This tutorial will walk through the troubleshooting and recovery of a failed disk on a Software RAID setup. Especially mirroring the boot partition which is important when replacing disk and making sure the OS boots up properly after replacement. This tutorial was done on Ubuntu 14.04 but should still work on other distributions such as RHEL and CentOS.
Preliminary Note
In this example I have two hard drives, /dev/sda and /dev/sdb, with the partitions /dev/sda1, /dev/sda2 and /dev/sda3 as well as /dev/sdb1, /dev/sdb2 and /dev/sdb3.
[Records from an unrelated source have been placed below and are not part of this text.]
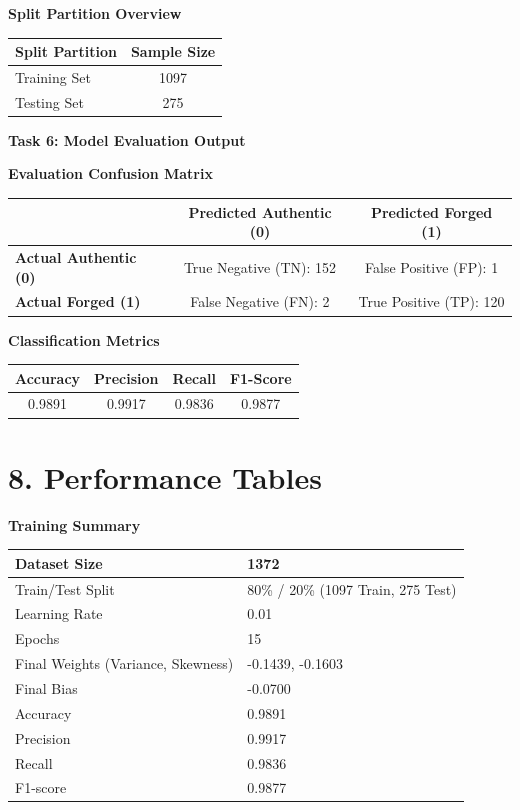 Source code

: \documentclass[11pt]{article}
\begin{document}
\vspace{4mm}
\noindent\textbf{Split Partition Overview}

\vspace{2mm}
\noindent\begin{tabular}{|l|c|}
\hline
\textbf{Split Partition} & \textbf{Sample Size}\\
\hline
Training Set & 1097 \\
Testing Set & 275 \\
\hline
\end{tabular}

\vspace{6mm}
\noindent\textbf{Task 6: Model Evaluation Output}

\vspace{4mm}
\noindent\textbf{Evaluation Confusion Matrix}

\vspace{2mm}
\noindent\begin{tabular}{|l|c|c|}
\hline
& \textbf{Predicted Authentic (0)} & \textbf{Predicted Forged (1)} \\
\hline
\textbf{Actual Authentic (0)} & True Negative (TN): 152 & False Positive (FP): 1 \\
\hline
\textbf{Actual Forged (1)} & False Negative (FN): 2 & True Positive (TP): 120 \\
\hline
\end{tabular}

\vspace{4mm}
\noindent\textbf{Classification Metrics}

\vspace{2mm}
\noindent\begin{tabular}{|c|c|c|c|}
\hline
\textbf{Accuracy} & \textbf{Precision} & \textbf{Recall} & \textbf{F1-Score} \\
\hline
0.9891 & 0.9917 & 0.9836 & 0.9877 \\
\hline
\end{tabular}

\section*{8. Performance Tables}

\textbf{Training Summary}

\vspace{2mm}
\begin{tabular}{|p{6cm}|p{7cm}|}
\hline
Dataset Size & 1372 \\
\hline
Train/Test Split & 80\% / 20\% (1097 Train, 275 Test) \\
\hline
Learning Rate & 0.01 \\
\hline
Epochs & 15 \\
\hline
Final Weights (Variance, Skewness) & -0.1439, -0.1603 \\
\hline
Final Bias & -0.0700 \\
\hline
Accuracy & 0.9891 \\
\hline
Precision & 0.9917 \\
\hline
Recall & 0.9836 \\
\hline
F1-score & 0.9877 \\
\hline
\end{tabular}
\end{document}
/dev/sda1 and /dev/sdb1 make up the RAID1 array /dev/md0.
/dev/sda2 and /dev/sdb2 make up the RAID1 array /dev/md1.
/dev/sda3 and /dev/sdb3 make up the RAID1 array /dev/md2.
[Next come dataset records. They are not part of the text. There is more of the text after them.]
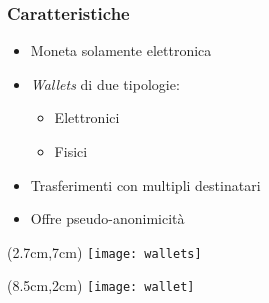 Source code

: \begin{frame}
 \frametitle{Caratteristiche}
 
 \begin{itemize}
  \item<1-> Moneta solamente elettronica
  \item<2-> \textit{Wallets} di due tipologie: %
  \begin{itemize}
   \item Elettronici
   \item Fisici
  \end{itemize}
  \item<3-> Trasferimenti con multipli destinatari
  \item<4-> Offre pseudo-anonimicità
 \end{itemize}
 
 
 \begin{textblock*}{5cm}(2.7cm,7cm)
  \texttt{[image: wallets]}
 \end{textblock*}
 
 
 \begin{textblock*}{5cm}(8.5cm,2cm)
  \texttt{[image: wallet]}
 \end{textblock*}

 
\end{frame}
/dev/sda1 + /dev/sdb1 = /dev/md0
/dev/sda2 + /dev/sdb2 = /dev/md1
/dev/sda3 + /dev/sdb3 = /dev/md2
****/dev/sdb has failed, and we want to replace it.
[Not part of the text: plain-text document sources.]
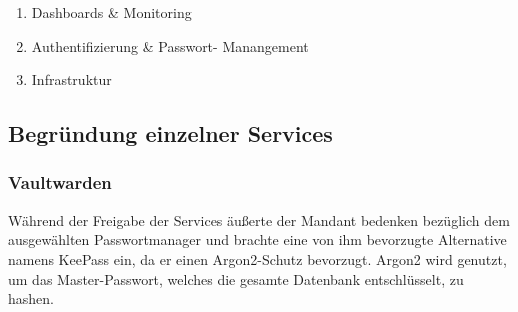 \begin{enumerate}
    \item Dashboards \& Monitoring
    \begin{itemize}
    \end{itemize}
    \item Authentifizierung \& Passwort- Manangement
    \begin{itemize}
    \end{itemize}
    \item Infrastruktur
    \begin{itemize}
    \end{itemize}
\end{enumerate}

\subsection{Begründung einzelner Services}

\subsubsection{Vaultwarden}

Während der Freigabe der Services äußerte der Mandant bedenken bezüglich dem ausgewählten Passwortmanager und brachte eine von ihm bevorzugte Alternative namens KeePass ein, da er einen Argon2-Schutz bevorzugt. Argon2 wird genutzt, um das Master-Passwort, welches die gesamte Datenbank entschlüsselt, zu hashen.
How Do I Tell If A Hard Disk Has Failed?
If a disk has failed, you will probably find a lot of error messages in the log files, e.g. /var/log/messages or /var/log/syslog.
You can also run
cat /proc/mdstat
Removing The Failed Disk
To remove /dev/sdb, we will mark /dev/sdb1, /dev/sdb2 and /dev/sdb3 as failed and remove them from their respective RAID arrays (/dev/md0, /dev/md1 and /dev/md3).
First we mark /dev/sdb1 as failed:
mdadm --manage /dev/md0 --fail /dev/sdb1
Verify this from the output of:
cat /proc/mdstat
Then we remove /dev/sdb1 from /dev/md0:
mdadm --manage /dev/md0 --remove /dev/sdb1
cat /proc/mdstat
Now we do the same steps again for /dev/sdb2 (which is part of /dev/md1):
mdadm --manage /dev/md1 --fail /dev/sdb2
cat /proc/mdstat
mdadm --manage /dev/md1 --remove /dev/sdb2
cat /proc/mdstat
Do this also for /dev/sdb3 which part of the /dev/md2 raid:
mdadm --manage /dev/md2 --fail /dev/sdb3
cat /proc/mdstat
mdadm --manage /dev/md2 --remove /dev/sdb3
cat /proc/mdstat
Now power down the system so that you can replace the failed disk. If the disk is hot-swapable, then you don’t need to power it down.
poweroff
Now replace the old /dev/sdb hard drive with a new one (it must have at least the same size as the old one – if it’s only a few MB smaller than the old one then rebuilding the arrays will fail).
Adding the New Hard Disk
After you have changed the hard disk /dev/sdb, boot the system.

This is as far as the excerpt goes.